Thanks for you detail steps, I think metin can have a try.

         flags    page-count       MB  symbolic-flags long-symbolic-flags
0x0000000000000000        607699     2373 
___________________________________
0x0000000100000000        343227     1340 
_______________________r___________    reserved

But I have some questions of the print of page-type:

Is 2373MB here mean total memory in used include page cache?

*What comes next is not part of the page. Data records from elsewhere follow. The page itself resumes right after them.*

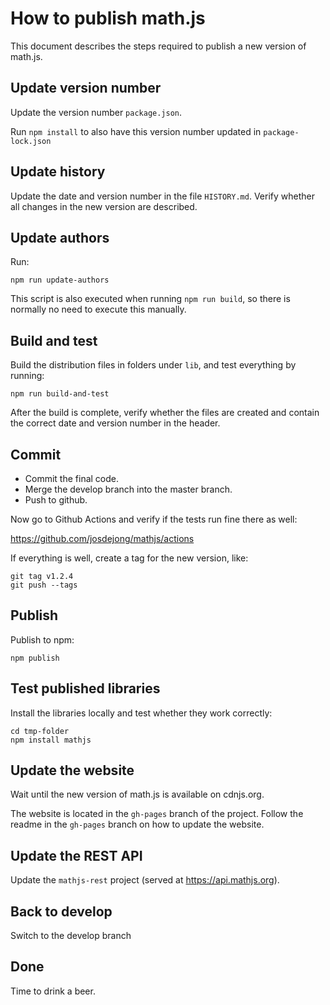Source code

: # How to publish math.js

This document describes the steps required to publish a new version of math.js.


## Update version number

Update the version number `package.json`.

Run `npm install` to also have this version number updated in `package-lock.json`


## Update history

Update the date and version number in the file `HISTORY.md`. Verify whether all
changes in the new version are described.


## Update authors

Run:

    npm run update-authors

This script is also executed when running `npm run build`, so there is normally no need to execute this manually.


## Build and test

Build the distribution files in folders under `lib`, and test everything by running:

    npm run build-and-test

After the build is complete, verify whether the files are created and contain the
correct date and version number in the header.


## Commit

- Commit the final code.
- Merge the develop branch into the master branch.
- Push to github.

Now go to Github Actions and verify if the tests run fine there as well:

https://github.com/josdejong/mathjs/actions

If everything is well, create a tag for the new version, like:

    git tag v1.2.4
    git push --tags


## Publish

Publish to npm:

    npm publish


## Test published libraries

Install the libraries locally and test whether they work correctly:

    cd tmp-folder
    npm install mathjs


## Update the website

Wait until the new version of math.js is available on cdnjs.org.

The website is located in the `gh-pages` branch of the project.
Follow the readme in the `gh-pages` branch on how to update the website.

## Update the REST API

Update the `mathjs-rest` project (served at https://api.mathjs.org).


## Back to develop

Switch to the develop branch


## Done

Time to drink a beer.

I don't 
think so.
Which kind of pages will be marked reserved?
Which line of long-symbolic-flags is for page cache?

Regards,
Jaegeuk

>
> Thanks,
> Fengguang
>
>>> On Tue 20-11-12 09:42:42, metin d wrote:
>>>> I have two PostgreSQL databases named data-1 and data-2 that sit on the
>>>> same machine. Both databases keep 40 GB of data, and the total memory
>>>> available on the machine is 68GB.
>>>>
>>>> I started data-1 and data-2, and ran several queries to go over all their
>>>> data. Then, I shut down data-1 and kept issuing queries against data-2.
>>>> For some reason, the OS still holds on to large parts of data-1's pages
>>>> in its page cache, and reserves about 35 GB of RAM to data-2's files. As
>>>> a result, my queries on data-2 keep hitting disk.
>>>>
>>>> I'm checking page cache usage with fincore. When I run a table scan query
>>>> against data-2, I see that data-2's pages get evicted and put back into
>>>> the cache in a round-robin manner. Nothing happens to data-1's pages,
>>>> although they haven't been touched for days.
>>>>
>>>> Does anybody know why data-1's pages aren't evicted from the page cache?
>>>> I'm open to all kind of suggestions you think it might relate to problem.
>>>    Curious. Added linux-mm list to CC to catch more attention. If you run
>>> echo 1 >/proc/sys/vm/drop_caches
>>>    does it evict data-1 pages from memory?
>>>
>>>> This is an EC2 m2.4xlarge instance on Amazon with 68 GB of RAM and no
>>>> swap space. The kernel version is:
>>>>
>>>> $ uname -r
>>>> 3.2.28-45.62.amzn1.x86_64
>>>> Edit:
>>>>
>>>> and it seems that I use one NUMA instance, if  you think that it can a problem.
>>>>
>>>> $ numactl --hardware
>>>> available: 1 nodes (0)
>>>> node 0 cpus: 0 1 2 3 4 5 6 7
>>>> node 0 size: 70007 MB
>>>> node 0 free: 360 MB
>>>> node distances:
>>>> node   0
>>>>     0:  10
View attachment "page-types_after.txt" of type "text/plain" (5453 bytes)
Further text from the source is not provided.